Photo credit: CNN
James Hill: September 16, 2019
Cruise lines are as fastidious about their ship’s schedules as Europe’s train operators. However, there is one thing that cruise lines will alter their itinerary for, and that’s a hurricane! In August of 2019, Hurricane Dorian rolled over the Bahamas (creating a humanitarian crisis), on its way to the U.S. As it happened, I had a client and his family sailing in the Western Caribbean at the same time. Their original itinerary had them returning to Miami on September 1. Unfortunately, this was about the same time that Dorian’s itinerary had it also paying a visit to Miami. That’s when I really started to pay attention.
I called the cruise line to inquire about their plans for my client’s ship and at that time, there were no plans to alter the itinerary. I emailed my client and told him I was monitoring things. As time went by it became apparent that Dorian was going to affect my client’s cruise, but due to the unpredictable nature of a hurricane’s path, we weren’t yet sure how.
My client was due to fly home out of Miami on Monday, September 2. The likelihood of this going as scheduled began to diminish. I was already starting to look at other flight options on subsequent dates, and communicating this to my client. Eventually, the cruise line decided to send the ship to New Orleans to terminate the cruise; three days later than originally scheduled for Miami. Again, I went to work on behalf of the client to see what flight options were available. It’s very difficult for someone on board a ship to do this.
Flights from New Orleans to Toronto were going to be very expensive! It would have cost at $4000-$5000 for the family of 4. This was not good news, so I started to look at a map to determine what other airports were fairly close to New Orleans that they could fly home from. Birmingham, Alabama was the best choice for both cost and flights times, and it was only about a 4 ½ hour drive from New Orleans. So, I sent my client an email to suggest renting a car in New Orleans and then driving to Birmingham, where they could fly home through Atlanta. Flights ended up being about $350 per person, and the cruise line offered to pay $300 pp to help with flights.

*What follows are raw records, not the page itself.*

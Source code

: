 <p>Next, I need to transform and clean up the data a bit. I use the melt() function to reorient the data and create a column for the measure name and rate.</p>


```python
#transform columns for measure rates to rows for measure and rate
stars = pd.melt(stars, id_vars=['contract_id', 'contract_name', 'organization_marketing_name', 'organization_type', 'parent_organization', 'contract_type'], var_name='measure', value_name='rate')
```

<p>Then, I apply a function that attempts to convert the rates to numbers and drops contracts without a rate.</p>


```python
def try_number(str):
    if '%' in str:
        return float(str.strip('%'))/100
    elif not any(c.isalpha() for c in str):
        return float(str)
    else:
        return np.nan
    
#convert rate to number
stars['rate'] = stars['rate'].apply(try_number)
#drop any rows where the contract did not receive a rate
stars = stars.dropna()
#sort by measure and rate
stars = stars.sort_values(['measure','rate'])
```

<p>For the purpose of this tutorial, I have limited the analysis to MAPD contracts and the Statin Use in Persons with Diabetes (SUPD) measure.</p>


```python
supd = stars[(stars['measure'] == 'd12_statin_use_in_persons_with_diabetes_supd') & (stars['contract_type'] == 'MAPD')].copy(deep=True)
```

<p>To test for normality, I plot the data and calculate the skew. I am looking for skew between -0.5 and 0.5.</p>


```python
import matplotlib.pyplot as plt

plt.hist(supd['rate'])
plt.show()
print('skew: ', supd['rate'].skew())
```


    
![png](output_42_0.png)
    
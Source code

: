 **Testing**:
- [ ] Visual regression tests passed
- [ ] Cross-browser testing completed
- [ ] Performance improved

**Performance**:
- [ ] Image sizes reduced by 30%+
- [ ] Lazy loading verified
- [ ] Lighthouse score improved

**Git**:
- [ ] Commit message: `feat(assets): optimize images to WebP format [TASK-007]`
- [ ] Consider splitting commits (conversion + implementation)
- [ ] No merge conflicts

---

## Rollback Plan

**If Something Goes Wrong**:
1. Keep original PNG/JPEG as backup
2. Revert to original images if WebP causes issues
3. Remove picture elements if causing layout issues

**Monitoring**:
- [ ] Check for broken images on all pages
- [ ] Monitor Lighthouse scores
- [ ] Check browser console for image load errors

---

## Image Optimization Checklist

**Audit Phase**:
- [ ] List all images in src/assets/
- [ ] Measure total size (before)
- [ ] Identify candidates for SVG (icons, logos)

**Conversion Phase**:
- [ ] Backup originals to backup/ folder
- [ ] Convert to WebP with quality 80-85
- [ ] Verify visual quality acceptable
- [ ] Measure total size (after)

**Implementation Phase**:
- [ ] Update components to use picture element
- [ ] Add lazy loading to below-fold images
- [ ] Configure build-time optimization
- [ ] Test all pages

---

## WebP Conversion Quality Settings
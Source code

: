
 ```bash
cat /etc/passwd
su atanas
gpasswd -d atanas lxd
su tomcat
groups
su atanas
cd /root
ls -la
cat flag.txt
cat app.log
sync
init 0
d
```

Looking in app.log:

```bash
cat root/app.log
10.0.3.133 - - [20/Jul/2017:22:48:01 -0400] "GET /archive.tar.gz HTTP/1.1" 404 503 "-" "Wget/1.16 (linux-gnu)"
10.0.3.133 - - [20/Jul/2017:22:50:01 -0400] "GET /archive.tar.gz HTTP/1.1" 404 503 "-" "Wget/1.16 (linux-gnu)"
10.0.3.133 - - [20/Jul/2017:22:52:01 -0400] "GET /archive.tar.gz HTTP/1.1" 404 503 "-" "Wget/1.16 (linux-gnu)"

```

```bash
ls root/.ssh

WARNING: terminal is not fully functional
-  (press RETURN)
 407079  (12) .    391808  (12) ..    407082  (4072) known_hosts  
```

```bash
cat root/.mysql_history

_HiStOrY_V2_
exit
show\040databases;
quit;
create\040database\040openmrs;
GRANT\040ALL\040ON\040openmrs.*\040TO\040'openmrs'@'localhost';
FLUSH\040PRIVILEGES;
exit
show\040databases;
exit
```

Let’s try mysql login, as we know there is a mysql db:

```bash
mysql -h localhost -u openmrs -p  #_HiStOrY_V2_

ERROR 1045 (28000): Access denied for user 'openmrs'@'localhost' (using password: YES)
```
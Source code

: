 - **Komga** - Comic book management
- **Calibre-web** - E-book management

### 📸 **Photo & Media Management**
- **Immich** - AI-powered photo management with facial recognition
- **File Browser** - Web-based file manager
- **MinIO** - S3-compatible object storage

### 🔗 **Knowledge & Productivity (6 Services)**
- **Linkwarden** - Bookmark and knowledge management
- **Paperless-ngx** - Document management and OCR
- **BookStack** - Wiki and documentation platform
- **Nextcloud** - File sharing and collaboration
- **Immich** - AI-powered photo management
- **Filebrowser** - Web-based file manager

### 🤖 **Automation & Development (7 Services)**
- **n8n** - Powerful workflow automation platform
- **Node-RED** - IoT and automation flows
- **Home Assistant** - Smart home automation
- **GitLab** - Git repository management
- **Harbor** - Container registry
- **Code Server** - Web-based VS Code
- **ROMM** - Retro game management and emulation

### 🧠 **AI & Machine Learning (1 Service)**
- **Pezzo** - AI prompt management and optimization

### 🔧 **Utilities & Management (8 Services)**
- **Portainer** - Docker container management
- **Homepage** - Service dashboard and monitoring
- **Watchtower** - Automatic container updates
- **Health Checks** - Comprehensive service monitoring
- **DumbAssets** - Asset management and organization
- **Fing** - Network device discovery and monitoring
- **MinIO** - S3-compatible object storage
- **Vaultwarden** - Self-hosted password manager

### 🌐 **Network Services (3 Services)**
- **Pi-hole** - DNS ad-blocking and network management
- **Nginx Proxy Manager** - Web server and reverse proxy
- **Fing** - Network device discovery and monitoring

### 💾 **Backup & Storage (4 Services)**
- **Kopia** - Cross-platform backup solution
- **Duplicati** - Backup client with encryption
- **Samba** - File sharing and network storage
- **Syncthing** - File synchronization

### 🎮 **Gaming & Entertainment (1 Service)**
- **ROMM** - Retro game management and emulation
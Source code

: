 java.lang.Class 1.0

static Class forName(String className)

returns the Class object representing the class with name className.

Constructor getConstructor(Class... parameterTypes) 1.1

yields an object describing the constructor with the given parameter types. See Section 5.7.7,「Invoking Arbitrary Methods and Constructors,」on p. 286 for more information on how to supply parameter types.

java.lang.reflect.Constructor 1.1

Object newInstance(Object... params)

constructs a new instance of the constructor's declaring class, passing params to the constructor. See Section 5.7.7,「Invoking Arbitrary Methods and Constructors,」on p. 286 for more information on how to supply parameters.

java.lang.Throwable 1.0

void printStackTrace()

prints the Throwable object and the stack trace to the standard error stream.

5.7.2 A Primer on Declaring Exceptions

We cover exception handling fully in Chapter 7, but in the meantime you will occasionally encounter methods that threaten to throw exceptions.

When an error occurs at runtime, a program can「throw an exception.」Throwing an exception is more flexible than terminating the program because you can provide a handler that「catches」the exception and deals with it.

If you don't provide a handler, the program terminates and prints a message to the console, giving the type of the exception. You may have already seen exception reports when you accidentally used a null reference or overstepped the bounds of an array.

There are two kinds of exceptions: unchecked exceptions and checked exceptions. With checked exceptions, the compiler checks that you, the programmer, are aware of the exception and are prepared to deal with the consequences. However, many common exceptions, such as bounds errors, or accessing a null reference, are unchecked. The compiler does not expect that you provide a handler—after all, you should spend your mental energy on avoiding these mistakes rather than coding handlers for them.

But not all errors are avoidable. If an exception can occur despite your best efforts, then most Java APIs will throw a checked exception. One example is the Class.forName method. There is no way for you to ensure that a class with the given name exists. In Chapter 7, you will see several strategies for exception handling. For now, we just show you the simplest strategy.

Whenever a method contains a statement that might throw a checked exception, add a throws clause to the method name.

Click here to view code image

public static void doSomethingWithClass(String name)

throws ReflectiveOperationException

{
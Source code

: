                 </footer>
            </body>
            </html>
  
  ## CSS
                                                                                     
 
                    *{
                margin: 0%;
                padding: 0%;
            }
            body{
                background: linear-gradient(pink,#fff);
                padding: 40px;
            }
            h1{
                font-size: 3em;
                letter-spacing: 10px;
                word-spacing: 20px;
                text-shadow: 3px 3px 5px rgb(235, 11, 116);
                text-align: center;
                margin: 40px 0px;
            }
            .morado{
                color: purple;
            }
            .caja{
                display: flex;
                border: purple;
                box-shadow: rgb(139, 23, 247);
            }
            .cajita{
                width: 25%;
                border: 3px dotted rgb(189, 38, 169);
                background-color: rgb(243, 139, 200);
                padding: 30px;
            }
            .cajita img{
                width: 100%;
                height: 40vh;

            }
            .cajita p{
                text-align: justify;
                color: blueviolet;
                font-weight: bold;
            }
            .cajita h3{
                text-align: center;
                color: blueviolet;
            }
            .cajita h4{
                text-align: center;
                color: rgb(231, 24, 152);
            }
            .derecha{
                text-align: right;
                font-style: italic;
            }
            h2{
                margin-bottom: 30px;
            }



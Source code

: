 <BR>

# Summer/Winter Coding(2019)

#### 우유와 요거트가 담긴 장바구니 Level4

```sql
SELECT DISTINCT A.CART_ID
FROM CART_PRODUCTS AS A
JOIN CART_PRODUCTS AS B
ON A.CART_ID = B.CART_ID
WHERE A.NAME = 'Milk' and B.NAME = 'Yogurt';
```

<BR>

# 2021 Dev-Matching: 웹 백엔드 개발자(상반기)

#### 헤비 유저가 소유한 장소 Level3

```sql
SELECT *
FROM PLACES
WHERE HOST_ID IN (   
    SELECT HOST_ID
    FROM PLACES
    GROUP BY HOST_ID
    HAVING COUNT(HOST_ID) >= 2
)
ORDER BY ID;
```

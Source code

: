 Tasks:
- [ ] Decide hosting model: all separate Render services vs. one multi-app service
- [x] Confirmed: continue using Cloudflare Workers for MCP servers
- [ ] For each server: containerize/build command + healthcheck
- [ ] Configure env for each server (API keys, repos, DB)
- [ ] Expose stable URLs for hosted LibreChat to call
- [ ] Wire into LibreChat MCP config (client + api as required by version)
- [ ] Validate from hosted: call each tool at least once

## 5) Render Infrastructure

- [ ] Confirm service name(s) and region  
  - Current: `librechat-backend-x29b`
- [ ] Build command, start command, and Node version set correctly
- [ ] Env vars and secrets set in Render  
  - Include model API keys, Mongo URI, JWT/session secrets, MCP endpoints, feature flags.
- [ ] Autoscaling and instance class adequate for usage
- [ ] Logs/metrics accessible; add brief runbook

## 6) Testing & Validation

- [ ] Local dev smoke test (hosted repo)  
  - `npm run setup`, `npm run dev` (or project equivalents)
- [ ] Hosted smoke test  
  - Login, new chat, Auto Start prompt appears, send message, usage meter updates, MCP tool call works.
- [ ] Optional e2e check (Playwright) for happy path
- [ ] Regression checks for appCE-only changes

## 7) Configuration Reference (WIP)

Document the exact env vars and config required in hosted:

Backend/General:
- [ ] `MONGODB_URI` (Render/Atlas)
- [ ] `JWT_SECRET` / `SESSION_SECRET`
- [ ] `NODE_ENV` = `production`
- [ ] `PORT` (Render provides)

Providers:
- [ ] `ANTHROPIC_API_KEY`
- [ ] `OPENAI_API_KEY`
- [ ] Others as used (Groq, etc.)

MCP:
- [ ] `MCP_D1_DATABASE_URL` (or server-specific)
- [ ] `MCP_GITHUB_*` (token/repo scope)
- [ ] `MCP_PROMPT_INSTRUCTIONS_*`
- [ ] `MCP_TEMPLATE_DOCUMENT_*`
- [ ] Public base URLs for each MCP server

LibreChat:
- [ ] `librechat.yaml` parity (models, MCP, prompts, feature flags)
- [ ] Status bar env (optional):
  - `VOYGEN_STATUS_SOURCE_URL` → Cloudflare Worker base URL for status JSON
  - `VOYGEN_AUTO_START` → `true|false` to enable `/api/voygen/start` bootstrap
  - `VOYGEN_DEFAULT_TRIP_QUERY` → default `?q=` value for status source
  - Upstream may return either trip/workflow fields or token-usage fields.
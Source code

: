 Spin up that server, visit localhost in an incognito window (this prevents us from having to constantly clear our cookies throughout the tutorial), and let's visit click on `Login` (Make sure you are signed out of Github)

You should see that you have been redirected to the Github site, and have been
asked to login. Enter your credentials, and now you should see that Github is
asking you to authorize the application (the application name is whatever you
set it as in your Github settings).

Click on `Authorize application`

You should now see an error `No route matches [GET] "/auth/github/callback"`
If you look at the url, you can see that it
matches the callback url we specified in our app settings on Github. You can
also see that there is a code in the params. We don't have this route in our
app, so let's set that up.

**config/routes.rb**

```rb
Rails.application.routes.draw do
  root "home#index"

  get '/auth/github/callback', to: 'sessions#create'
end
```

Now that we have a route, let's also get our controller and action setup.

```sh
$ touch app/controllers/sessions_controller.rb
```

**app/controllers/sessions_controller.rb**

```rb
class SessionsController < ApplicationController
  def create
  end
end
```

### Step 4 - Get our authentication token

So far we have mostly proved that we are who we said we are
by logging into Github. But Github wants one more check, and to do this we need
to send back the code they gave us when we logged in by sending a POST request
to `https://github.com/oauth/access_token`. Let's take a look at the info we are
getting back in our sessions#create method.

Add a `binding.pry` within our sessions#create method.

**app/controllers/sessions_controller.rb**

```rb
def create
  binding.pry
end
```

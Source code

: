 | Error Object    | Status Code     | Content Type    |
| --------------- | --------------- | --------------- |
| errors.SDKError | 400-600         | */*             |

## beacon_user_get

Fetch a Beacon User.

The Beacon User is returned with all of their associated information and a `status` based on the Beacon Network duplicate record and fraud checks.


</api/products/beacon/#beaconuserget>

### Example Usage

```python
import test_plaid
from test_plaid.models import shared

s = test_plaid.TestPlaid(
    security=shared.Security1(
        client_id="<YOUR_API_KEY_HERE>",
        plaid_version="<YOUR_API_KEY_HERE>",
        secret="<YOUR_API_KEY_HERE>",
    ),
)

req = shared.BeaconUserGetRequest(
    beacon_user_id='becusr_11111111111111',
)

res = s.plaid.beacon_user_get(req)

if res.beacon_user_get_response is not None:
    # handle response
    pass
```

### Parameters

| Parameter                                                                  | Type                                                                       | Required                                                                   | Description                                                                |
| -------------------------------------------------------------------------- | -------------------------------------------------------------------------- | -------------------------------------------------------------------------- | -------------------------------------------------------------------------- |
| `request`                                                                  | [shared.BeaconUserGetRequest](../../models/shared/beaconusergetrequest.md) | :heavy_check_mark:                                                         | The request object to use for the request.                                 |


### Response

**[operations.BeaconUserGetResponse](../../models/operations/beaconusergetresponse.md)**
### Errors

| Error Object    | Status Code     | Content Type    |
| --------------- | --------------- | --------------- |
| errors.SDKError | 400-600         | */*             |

The story had a fairly happy ending, with my client spending a minimal amount of money to get home, and a bonus day in New Orleans. As he said in his email: “Not having you looking into things at this end and we probably would still be down there or would have had to pay $1200 per seat for tickets. If you ever need a testimonial, I'm happy to provide one.” That’s an email that gets sent to Expedia; never!